Dysregulation of iron metabolism in Alzheimer's disease, Parkinson's disease, and amyotrophic lateral sclerosis

Abstract

Dysregulation of iron metabolism has been observed in patients with neurodegenerative diseases (NDs). Utilization of several importers and exporters for iron transport in brain cells helps maintain iron homeostasis. Dysregulation of iron homeostasis leads to the production of neurotoxic substances and reactive oxygen species, resulting in iron-induced oxidative stress. In Alzheimer's disease (AD) and Parkinson's disease (PD), circumstantial evidence has shown that dysregulation of brain iron homeostasis leads to abnormal iron accumulation.

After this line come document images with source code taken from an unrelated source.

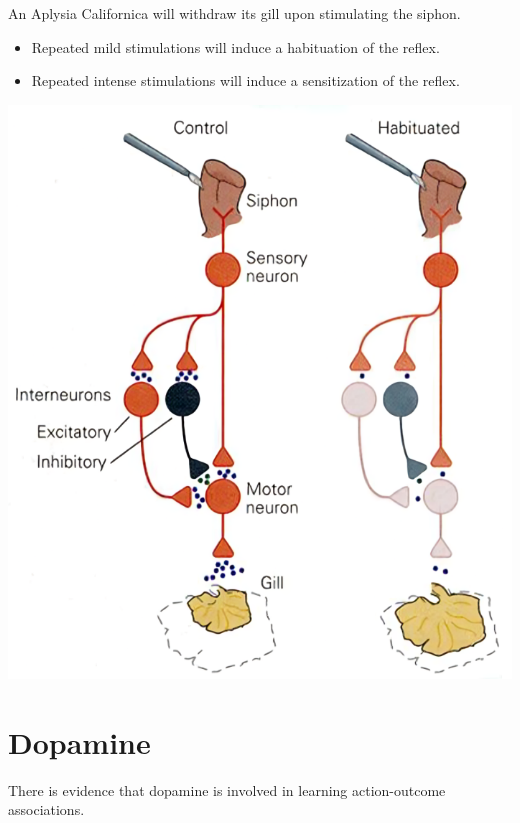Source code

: \begin{minipage}{0.55\linewidth}
    \begin{example}
        An Aplysia Californica will withdraw its gill upon stimulating the siphon.
        \begin{itemize}
            \item Repeated mild stimulations will induce a habituation of the reflex.
            \item Repeated intense stimulations will induce a sensitization of the reflex.
        \end{itemize}
    \end{example}
\end{minipage}
\begin{minipage}{0.4\linewidth}
    \centering
    \includegraphics[width=0.9\linewidth]{./img/gill_habituation.png}
\end{minipage}



\section{Dopamine}

There is evidence that dopamine is involved in learning action-outcome associations.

Several genetic studies have revealed mutations in genes associated with increased iron uptake, increased oxidative stress, and an altered inflammatory response in amyotrophic lateral sclerosis (ALS). Here, we review the recent findings on brain iron metabolism in common NDs, such as AD, PD, and ALS. We also summarize the conventional and novel types of iron chelators, which can successfully decrease excess iron accumulation in brain lesions. For example, iron-chelating drugs have neuroprotective effects, preventing neural apoptosis, and activate cellular protective pathways against oxidative stress. Glial cells also protect neurons by secreting antioxidants and antiapoptotic substances. These new findings of experimental and clinical studies may provide a scientific foundation for advances in drug development for NDs.

Figure 1

Iron metabolism in the brain. Transferrin (Tf) bound to ferric iron (Fe³⁺) is taken up by the Tf receptor (TfR) in the luminal membrane of endothelial cells, and Fe³⁺-laden Tf and TfR complex are internalized into endosomes. Fe³⁺-bound Tf is reduced by duodenal cytochrome b to ferrous iron (Fe²⁺). Fe²⁺ may be transported to the cytosol by the divalent metal transporter l (DMT1) in the endosomal membrane and exported into the extracellular fluid by ferroportin l (FPN1). FPN1 interacts with the amyloid precursor protein (APP), which may function as a ferroxidase at the plasma membrane of neurons, microglia, and astrocytes. After Fe²⁺ release, Tf is recycled to bind to Fe³⁺ in the blood. Ceruloplasmin (CP) on the membrane of astrocytes oxidizes Fe²⁺ to Fe³⁺ to bind for subsequent binding to Tf. Neurons take up Tf-bound and non-Tf-bound iron (NTBI). NTBI may also bind to citrate and ATP derived from astrocytes to function as a source of iron for oligodendrocytes and astrocytes. Oligodendrocytes synthesize Tf, which play a role in intracellular transport. The cytosolic iron storage protein ferritin traps and stores NTBI in the brain cells.